Roma Community - Educational Needs
Language and Literacy
Many Roma people will speak a dialect of Romanes as a first language, and usually at least one additional language, reflecting their history of continuous migration. The second language may be limited in vocabulary depending on educational opportunities. Historically Romanes has been an oral language. Only relatively recently has a written version begun to emerge. So it is understandable that many Roma people may struggle with reading and writing it. This is compounded by the educational segregation of Roma children into schools for pupils with special educational needs. So written communication is usually inappropriate and ineffective for Roma community members. Furthermore, the Romanes language does not contain words for emotions, and there are taboos around certain health conditions.

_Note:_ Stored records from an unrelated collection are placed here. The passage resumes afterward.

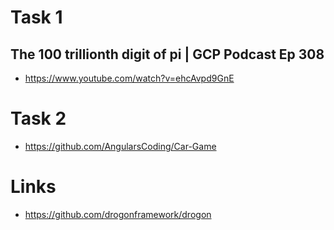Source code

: # Task 1
## The 100 trillionth digit of pi | GCP Podcast Ep 308
- https://www.youtube.com/watch?v=ehcAvpd9GnE

# Task 2
- https://github.com/AngularsCoding/Car-Game

# Links
- https://github.com/drogonframework/drogon
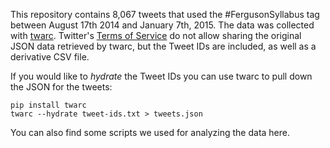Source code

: This repository contains 8,067 tweets that used the #FergusonSyllabus tag between August 17th 2014 and January 7th, 2015. The data was collected with [twarc](http://github.com/edsu/twarc). Twitter's [Terms of Service](https://dev.twitter.com/overview/terms/policy#6._Be_a_Good_Partner_to_Twitter) do not allow sharing the original JSON data retrieved by twarc, but the Tweet IDs are included, as well as a derivative CSV file.

If you would like to *hydrate* the Tweet IDs you can use twarc to pull down the
JSON for the tweets:

    pip install twarc
    twarc --hydrate tweet-ids.txt > tweets.json

You can also find some scripts we used for analyzing the data here.
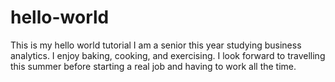 # hello-world
This is my hello world tutorial
I am a senior this year studying business analytics. I enjoy baking, cooking, and exercising. I look forward to travelling this summer before starting a real job and having to work all the time.
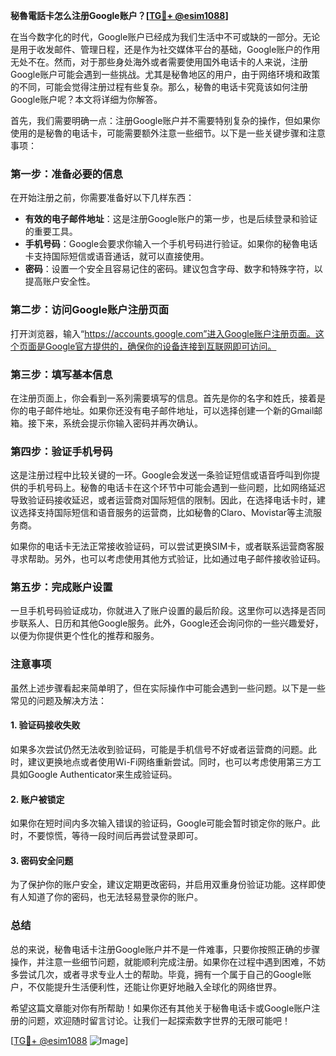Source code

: **秘魯電話卡怎么注册Google账户？[[TG💪+ @esim1088](https://t.me/s/esim1088)]**

在当今数字化的时代，Google账户已经成为我们生活中不可或缺的一部分。无论是用于收发邮件、管理日程，还是作为社交媒体平台的基础，Google账户的作用无处不在。然而，对于那些身处海外或者需要使用国外电话卡的人来说，注册Google账户可能会遇到一些挑战。尤其是秘魯地区的用户，由于网络环境和政策的不同，可能会觉得注册过程有些复杂。那么，秘魯的电话卡究竟该如何注册Google账户呢？本文将详细为你解答。

首先，我们需要明确一点：注册Google账户并不需要特别复杂的操作，但如果你使用的是秘魯的电话卡，可能需要额外注意一些细节。以下是一些关键步骤和注意事项：

### 第一步：准备必要的信息

在开始注册之前，你需要准备好以下几样东西：
- **有效的电子邮件地址**：这是注册Google账户的第一步，也是后续登录和验证的重要工具。
- **手机号码**：Google会要求你输入一个手机号码进行验证。如果你的秘魯电话卡支持国际短信或语音通话，就可以直接使用。
- **密码**：设置一个安全且容易记住的密码。建议包含字母、数字和特殊字符，以提高账户安全性。

### 第二步：访问Google账户注册页面

打开浏览器，输入“https://accounts.google.com”进入Google账户注册页面。这个页面是Google官方提供的，确保你的设备连接到互联网即可访问。

### 第三步：填写基本信息

在注册页面上，你会看到一系列需要填写的信息。首先是你的名字和姓氏，接着是你的电子邮件地址。如果你还没有电子邮件地址，可以选择创建一个新的Gmail邮箱。接下来，系统会提示你输入密码并再次确认。

### 第四步：验证手机号码

这是注册过程中比较关键的一环。Google会发送一条验证短信或语音呼叫到你提供的手机号码上。秘魯的电话卡在这个环节中可能会遇到一些问题，比如网络延迟导致验证码接收延迟，或者运营商对国际短信的限制。因此，在选择电话卡时，建议选择支持国际短信和语音服务的运营商，比如秘魯的Claro、Movistar等主流服务商。

如果你的电话卡无法正常接收验证码，可以尝试更换SIM卡，或者联系运营商客服寻求帮助。另外，也可以考虑使用其他方式验证，比如通过电子邮件接收验证码。

### 第五步：完成账户设置

一旦手机号码验证成功，你就进入了账户设置的最后阶段。这里你可以选择是否同步联系人、日历和其他Google服务。此外，Google还会询问你的一些兴趣爱好，以便为你提供更个性化的推荐和服务。

### 注意事项

虽然上述步骤看起来简单明了，但在实际操作中可能会遇到一些问题。以下是一些常见的问题及解决方法：

#### 1. 验证码接收失败

如果多次尝试仍然无法收到验证码，可能是手机信号不好或者运营商的问题。此时，建议更换地点或者使用Wi-Fi网络重新尝试。同时，也可以考虑使用第三方工具如Google Authenticator来生成验证码。

#### 2. 账户被锁定

如果你在短时间内多次输入错误的验证码，Google可能会暂时锁定你的账户。此时，不要惊慌，等待一段时间后再尝试登录即可。

#### 3. 密码安全问题

为了保护你的账户安全，建议定期更改密码，并启用双重身份验证功能。这样即使有人知道了你的密码，也无法轻易登录你的账户。

### 总结

总的来说，秘魯电话卡注册Google账户并不是一件难事，只要你按照正确的步骤操作，并注意一些细节问题，就能顺利完成注册。如果你在过程中遇到困难，不妨多尝试几次，或者寻求专业人士的帮助。毕竟，拥有一个属于自己的Google账户，不仅能提升生活便利性，还能让你更好地融入全球化的网络世界。

希望这篇文章能对你有所帮助！如果你还有其他关于秘魯电话卡或Google账户注册的问题，欢迎随时留言讨论。让我们一起探索数字世界的无限可能吧！

[[TG💪+ @esim1088](https://t.me/s/esim1088) ![Image](https://i.postimg.cc/4NQfJmqS/Snipaste-2025-05-13-00-14-12.png)]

So talking about mental health can be very difficult for example. It is important to use interpreters who speak the correct dialect of Romanes to ensure good communication with Roma people. Professionals need to be aware of some key issues when working with interpreters, including the kinds of linguistic challenges set out here, and the significant lack of Romanes speaking interpreters. More information about Romanes language and dialects can be found here.
Impact of Discrimination
Discrimination within the education and social care sector and limited opportunities to access quality education have had a significant impact on language acquisition and understanding different concepts. So it is important for service providers working with Roma families to be aware that terminology such as 'assessment', 'care plans' 'direct payments' and even 'parenting' may be impossible to understand, and will need to be explained using very clear, practical examples. The role of professionals will also need explaining to ensure that there are no misunderstandings.
Just as any young person, young Roma people want to feel that they belong and are part of their community. With increasing opportunities and encouragement to access education and professional support, the younger Roma generation are recognising that their lives can be different to those of their parents and grandparents. Investing time and effort in young Roma people is essential to help them realise their true potential and enable them and their families to have a better life.